#### Exercise requirements
Please reproduce all the records exactly while leaving out their pictures.

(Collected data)
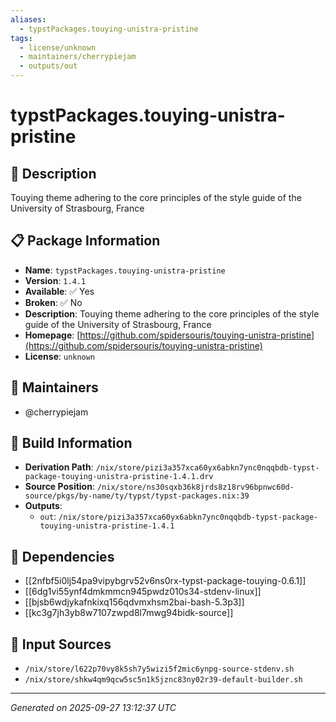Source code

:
 ```yaml
---
aliases:
  - typstPackages.touying-unistra-pristine
tags:
  - license/unknown
  - maintainers/cherrypiejam
  - outputs/out
---
```


# typstPackages.touying-unistra-pristine

## 📝 Description

Touying theme adhering to the core principles of the style guide of the University of Strasbourg, France

## 📋 Package Information

- **Name**: `typstPackages.touying-unistra-pristine`
- **Version**: `1.4.1`
- **Available**: ✅ Yes
- **Broken**: ✅ No
- **Description**: Touying theme adhering to the core principles of the style guide of the University of Strasbourg, France
- **Homepage**: [https://github.com/spidersouris/touying-unistra-pristine](https://github.com/spidersouris/touying-unistra-pristine)
- **License**: `unknown`
## 👥 Maintainers

- @cherrypiejam


## 🔧 Build Information

- **Derivation Path**: `/nix/store/pizi3a357xca60yx6abkn7ync0nqqbdb-typst-package-touying-unistra-pristine-1.4.1.drv`
- **Source Position**: `/nix/store/ns30sqxb36k8jrds8z18rv96bpnwc60d-source/pkgs/by-name/ty/typst/typst-packages.nix:39`
- **Outputs**:
  - `out`:  `/nix/store/pizi3a357xca60yx6abkn7ync0nqqbdb-typst-package-touying-unistra-pristine-1.4.1`

## 🔗 Dependencies

- [[2nfbf5i0lj54pa9vipybgrv52v6ns0rx-typst-package-touying-0.6.1]]
- [[6dg1vi55ynf4dmkmmcn945pwdz010s34-stdenv-linux]]
- [[bjsb6wdjykafnkixq156qdvmxhsm2bai-bash-5.3p3]]
- [[kc3g7jh3yb8w7107zwpd8l7mwg94bidk-source]]

## 📁 Input Sources

- `/nix/store/l622p70vy8k5sh7y5wizi5f2mic6ynpg-source-stdenv.sh`
- `/nix/store/shkw4qm9qcw5sc5n1k5jznc83ny02r39-default-builder.sh`

---
*Generated on 2025-09-27 13:12:37 UTC*
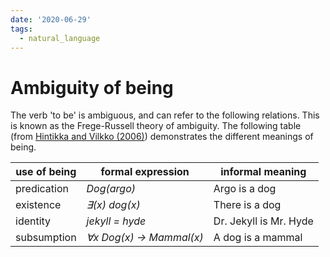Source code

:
 ```yaml
---
date: '2020-06-29'
tags:
  - natural_language
---
```


# Ambiguity of being

The verb 'to be' is ambiguous, and can refer to the following relations. This is known as the Frege-Russell theory of ambiguity. The following table (from [Hintikka and Vilkko (2006)](https://www.scribd.com/document/340996811/Hintikka-Vilkko-Existence-and-Predication-From-Aristotle-to-Frege)) demonstrates the different meanings of being.

use of being | formal expression       | informal meaning
------------ | ----------------------- | ----------------------
predication  | _Dog(argo)_             | Argo is a dog
existence    | _∃(x) dog(x)_           | There is a dog
identity     | _jekyll = hyde_         | Dr. Jekyll is Mr. Hyde
subsumption  | _∀x Dog(x) → Mammal(x)_ | A dog is a mammal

#### Result
Source code

:
 ```yaml
---
aliases:
  - typstPackages.touying-unistra-pristine
tags:
  - license/unknown
  - maintainers/cherrypiejam
  - outputs/out
---
```


# typstPackages.touying-unistra-pristine

## 📝 Description

Touying theme adhering to the core principles of the style guide of the University of Strasbourg, France

## 📋 Package Information

- **Name**: `typstPackages.touying-unistra-pristine`
- **Version**: `1.4.1`
- **Available**: ✅ Yes
- **Broken**: ✅ No
- **Description**: Touying theme adhering to the core principles of the style guide of the University of Strasbourg, France
- **Homepage**: [https://github.com/spidersouris/touying-unistra-pristine](https://github.com/spidersouris/touying-unistra-pristine)
- **License**: `unknown`
## 👥 Maintainers

- @cherrypiejam


## 🔧 Build Information

- **Derivation Path**: `/nix/store/pizi3a357xca60yx6abkn7ync0nqqbdb-typst-package-touying-unistra-pristine-1.4.1.drv`
- **Source Position**: `/nix/store/ns30sqxb36k8jrds8z18rv96bpnwc60d-source/pkgs/by-name/ty/typst/typst-packages.nix:39`
- **Outputs**:
  - `out`:  `/nix/store/pizi3a357xca60yx6abkn7ync0nqqbdb-typst-package-touying-unistra-pristine-1.4.1`

## 🔗 Dependencies

- [[2nfbf5i0lj54pa9vipybgrv52v6ns0rx-typst-package-touying-0.6.1]]
- [[6dg1vi55ynf4dmkmmcn945pwdz010s34-stdenv-linux]]
- [[bjsb6wdjykafnkixq156qdvmxhsm2bai-bash-5.3p3]]
- [[kc3g7jh3yb8w7107zwpd8l7mwg94bidk-source]]

## 📁 Input Sources

- `/nix/store/l622p70vy8k5sh7y5wizi5f2mic6ynpg-source-stdenv.sh`
- `/nix/store/shkw4qm9qcw5sc5n1k5jznc83ny02r39-default-builder.sh`

---
*Generated on 2025-09-27 13:12:37 UTC*
Source code

:
 ```yaml
---
date: '2020-06-29'
tags:
  - natural_language
---
```


# Ambiguity of being

The verb 'to be' is ambiguous, and can refer to the following relations. This is known as the Frege-Russell theory of ambiguity. The following table (from [Hintikka and Vilkko (2006)](https://www.scribd.com/document/340996811/Hintikka-Vilkko-Existence-and-Predication-From-Aristotle-to-Frege)) demonstrates the different meanings of being.

use of being | formal expression       | informal meaning
------------ | ----------------------- | ----------------------
predication  | _Dog(argo)_             | Argo is a dog
existence    | _∃(x) dog(x)_           | There is a dog
identity     | _jekyll = hyde_         | Dr. Jekyll is Mr. Hyde
subsumption  | _∀x Dog(x) → Mammal(x)_ | A dog is a mammal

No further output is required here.